There exists a set $A$ on $\{1,...,N\}$ where $ |A|\geq\frac{2}{\sqrt{3}}\sqrt{N}$ and $E(A)=o(N)$.

Let $B$ be a Sidon set on $\{1,...,n\}$. Let $C = \{3n+1-b | b\in B\}$. Let $A=B\cup C$.

Suppose $a<b\leq c<d$ and $a+d=c+b$, where $a,b,c,d$ are elements of $A$. Now I will analyze the possibilities of $a,b,c,d$.

• They can't be all in $B$ or all in $C$, as $B$ and $C$ are Sidon sets.
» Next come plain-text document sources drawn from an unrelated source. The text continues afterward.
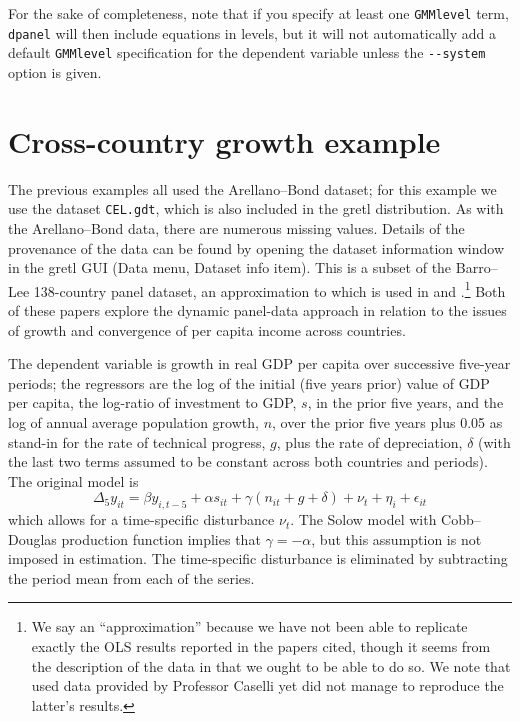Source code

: For the sake of completeness, note that if you specify at least one
\texttt{GMMlevel} term, \texttt{dpanel} will then include equations in
levels, but it will not automatically add a default \texttt{GMMlevel}
specification for the dependent variable unless the \verb|--system|
option is given.

\section{Cross-country growth example}
\label{sec:dpanel-growth}

The previous examples all used the Arellano--Bond dataset; for this
example we use the dataset \texttt{CEL.gdt}, which is also included in
the gretl distribution. As with the Arellano--Bond data, there are
numerous missing values.  Details of the provenance of the data can be
found by opening the dataset information window in the gretl GUI
(\textsf{Data} menu, \textsf{Dataset info} item). This is a subset of
the Barro--Lee 138-country panel dataset, an approximation to which is
used in \citet*{CEL96} and \citet*{Bond2001}.\footnote{We say an
  ``approximation'' because we have not been able to replicate exactly
  the OLS results reported in the papers cited, though it seems from
  the description of the data in \cite{CEL96} that we ought to be able
  to do so.  We note that \cite{Bond2001} used data provided by
  Professor Caselli yet did not manage to reproduce the latter's
  results.}  Both of these papers explore the dynamic panel-data
approach in relation to the issues of growth and convergence of per
capita income across countries.

The dependent variable is growth in real GDP per capita over
successive five-year periods; the regressors are the log of the
initial (five years prior) value of GDP per capita, the log-ratio of
investment to GDP, $s$, in the prior five years, and the log of annual
average population growth, $n$, over the prior five years plus 0.05 as
stand-in for the rate of technical progress, $g$, plus the rate of
depreciation, $\delta$ (with the last two terms assumed to be constant
across both countries and periods).  The original model is
\begin{equation}
\label{eq:CEL96}
\Delta_5 y_{it} = \beta y_{i,t-5} + \alpha s_{it} + \gamma (n_{it} +
g + \delta) + \nu_t + \eta_i + \epsilon_{it}
\end{equation}
which allows for a time-specific disturbance $\nu_t$. The Solow model
with Cobb--Douglas production function implies that $\gamma =
-\alpha$, but this assumption is not imposed in estimation. The
time-specific disturbance is eliminated by subtracting the period mean
from each of the series.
• They can't be 3 in $B$ and 1 in $C$, or vice versa. To see this, note that the sum of any two elements in $B$ is smaller than any element in $C$.

• So $a,b\in B$ and $c,d \in C$. Since $b-a=d-c$, it follows that $(3n+1-c)-(3n+1-d)=b-a$. Observe that $(3n+1-c)$, $(3n+1-d)$, $b$ and $a$ are all elements of the Sidon set $B$, so we have $(3n+1-c)=b$ and $(3n+1-d)=a$, i.e. $a+d=c+b=3n+1$.

So it's clear that $r_A(k)$ is larger than $2$ only if $k=3n+1$, where it's $O(\sqrt{n})$, which implies $E(A)=o(n)$.

Let $N$ be the largest element of $A$. $ |A|\geq\frac{2}{\sqrt{3}}\sqrt{N}$ and $E(A)=o(N)$, as required.